There are some basics in exegesis that Christians can learn and develop to improve their personal Bible study and their discussion at collective Bible studies. Drawing out of (ex-egesis) Scripture will feed the soul.
Which is the most significant word in the following sentence?
“The red car went down the hill.”
You may say that you need to know the context before you can answer this question. True; but you can learn something about the context by “good and necessary consequence” (Westminster Confession of Faith, Chapter 1, Section 6).
Good and necessary consequence
One can deduce from the definite article – ‘the’ hill – that, in this context, there was only one hill being considered.
One can deduce that there was a red car on this hill, sufficiently far up it that it was capable of going down it.
One can deduce that it is now lower than it was before. One would need to consider the tense of the verb and possibly the context to determine if the motion ‘went down’ was completed or if it was still on-going.
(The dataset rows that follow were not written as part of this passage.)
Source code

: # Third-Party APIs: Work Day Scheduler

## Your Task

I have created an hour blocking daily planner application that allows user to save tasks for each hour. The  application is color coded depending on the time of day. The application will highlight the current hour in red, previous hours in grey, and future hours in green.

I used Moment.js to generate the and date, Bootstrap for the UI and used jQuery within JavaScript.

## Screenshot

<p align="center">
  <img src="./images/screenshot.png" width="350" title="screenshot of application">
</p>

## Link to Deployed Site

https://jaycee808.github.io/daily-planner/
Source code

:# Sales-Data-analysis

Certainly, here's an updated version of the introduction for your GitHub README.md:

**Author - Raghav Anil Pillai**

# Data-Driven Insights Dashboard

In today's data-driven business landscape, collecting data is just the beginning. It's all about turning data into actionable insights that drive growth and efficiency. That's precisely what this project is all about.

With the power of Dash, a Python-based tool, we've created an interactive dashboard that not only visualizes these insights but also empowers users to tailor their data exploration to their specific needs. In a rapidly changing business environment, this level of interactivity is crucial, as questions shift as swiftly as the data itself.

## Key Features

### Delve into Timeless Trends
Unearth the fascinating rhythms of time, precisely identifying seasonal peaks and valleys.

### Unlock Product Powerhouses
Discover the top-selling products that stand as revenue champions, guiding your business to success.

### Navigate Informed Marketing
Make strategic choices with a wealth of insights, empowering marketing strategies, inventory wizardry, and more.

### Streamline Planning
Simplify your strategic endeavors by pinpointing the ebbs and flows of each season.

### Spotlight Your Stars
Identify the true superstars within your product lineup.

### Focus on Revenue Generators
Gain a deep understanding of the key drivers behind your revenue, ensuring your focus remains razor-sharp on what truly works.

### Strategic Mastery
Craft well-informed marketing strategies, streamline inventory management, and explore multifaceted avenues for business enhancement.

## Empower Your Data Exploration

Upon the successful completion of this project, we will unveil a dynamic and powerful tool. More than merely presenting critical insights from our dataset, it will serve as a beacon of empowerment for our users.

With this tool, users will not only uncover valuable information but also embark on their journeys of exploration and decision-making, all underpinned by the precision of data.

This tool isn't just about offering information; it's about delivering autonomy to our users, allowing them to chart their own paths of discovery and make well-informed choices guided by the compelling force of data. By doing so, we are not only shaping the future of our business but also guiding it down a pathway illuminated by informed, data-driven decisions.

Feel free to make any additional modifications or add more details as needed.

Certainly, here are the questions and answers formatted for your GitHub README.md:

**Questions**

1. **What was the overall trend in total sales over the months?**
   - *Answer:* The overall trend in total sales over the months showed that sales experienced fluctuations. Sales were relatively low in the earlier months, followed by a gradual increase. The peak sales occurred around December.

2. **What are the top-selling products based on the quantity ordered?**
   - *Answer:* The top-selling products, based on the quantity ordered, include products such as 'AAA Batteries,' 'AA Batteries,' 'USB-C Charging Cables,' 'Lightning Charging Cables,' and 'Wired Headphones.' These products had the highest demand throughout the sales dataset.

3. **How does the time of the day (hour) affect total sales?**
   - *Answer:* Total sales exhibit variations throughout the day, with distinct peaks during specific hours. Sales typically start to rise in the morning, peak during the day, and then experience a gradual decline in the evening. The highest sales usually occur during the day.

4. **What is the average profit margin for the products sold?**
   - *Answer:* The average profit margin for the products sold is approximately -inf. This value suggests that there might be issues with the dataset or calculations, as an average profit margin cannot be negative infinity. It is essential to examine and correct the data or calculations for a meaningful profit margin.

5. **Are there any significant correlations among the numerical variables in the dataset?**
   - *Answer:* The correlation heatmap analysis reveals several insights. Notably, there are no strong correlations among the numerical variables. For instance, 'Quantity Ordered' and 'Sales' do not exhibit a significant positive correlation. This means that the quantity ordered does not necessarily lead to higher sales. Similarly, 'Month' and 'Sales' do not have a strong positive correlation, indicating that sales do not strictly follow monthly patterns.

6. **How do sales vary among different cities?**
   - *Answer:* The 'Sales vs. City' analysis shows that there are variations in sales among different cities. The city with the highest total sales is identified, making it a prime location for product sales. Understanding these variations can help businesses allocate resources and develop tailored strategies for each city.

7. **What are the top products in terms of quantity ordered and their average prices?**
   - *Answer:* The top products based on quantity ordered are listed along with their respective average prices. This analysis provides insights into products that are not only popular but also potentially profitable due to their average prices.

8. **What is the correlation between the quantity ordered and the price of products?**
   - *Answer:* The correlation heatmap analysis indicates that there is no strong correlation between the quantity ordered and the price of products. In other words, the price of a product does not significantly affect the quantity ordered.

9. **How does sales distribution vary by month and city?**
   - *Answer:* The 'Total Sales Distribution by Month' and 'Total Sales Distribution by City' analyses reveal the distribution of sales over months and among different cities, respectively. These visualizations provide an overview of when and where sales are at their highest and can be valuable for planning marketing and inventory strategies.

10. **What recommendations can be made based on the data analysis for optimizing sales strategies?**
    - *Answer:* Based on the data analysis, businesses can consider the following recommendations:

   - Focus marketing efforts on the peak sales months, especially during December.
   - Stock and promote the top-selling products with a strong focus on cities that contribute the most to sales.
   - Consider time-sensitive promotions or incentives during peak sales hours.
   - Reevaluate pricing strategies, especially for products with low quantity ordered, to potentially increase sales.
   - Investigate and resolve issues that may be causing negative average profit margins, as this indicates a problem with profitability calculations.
The sentence does not say if the car has now stopped because it could have completed its descent of the hill and was now traveling along the flat. The latter point is not a ‘necessary’ consequence or interference. It may or may not be so, and the exegete needs to carry these options in their mind to see if the context will provide clues. A good imagination may consider other possibilities that need to be checked out by the context.
The significant word
So which is the most significant word? Having developed in one’s mind the above picture, where do we go from here?
A useful procedure is to remove words to see what difference it makes to the sentence. What happens when we remove the word ‘red’? Has it made any difference to the picture? Not much? Really? So what happens when you put it back in? Nothing? Not so. We now realise that there must be more than one car on this hill and only one of them is red! There may be ten cars but only one of them is red and it went down the hill. The picture is opening up. It does not say what the other car(s) did, but the exegete will carry this piece of information in mind when reading around the context.
It is for lack of a sanctified imagination that unbelieving Bible critics think that there are contradictions in Scripture. They need to think more.
The humble adjective
So, voilà! The humble adjective ‘red’ is the most significant word in the sentence. It is the distinguishing word.
The subject of the sentence is the red car, which went down the hill, whatever the other car (s) did.
Some examples of the importance of adjectives are here.
Adjectives are important in most discussions and debates, and for failure to realise this and use them accurately, communication ends up at cross purposes.
‘What is faith?’ is an interesting topic. It is not the same as ‘What is saving faith?’ or more specifically What is faith in Jesus Christ? (Westminster Shorter Catechism Question 86.) Assurance of salvation is a particular and specific exercise of faith.
‘What is repentance?’ is useful to discuss as a preliminary to ‘What is evangelical repentance’ or What is repentance unto life? (Westminster Shorter Catechism Question 87.)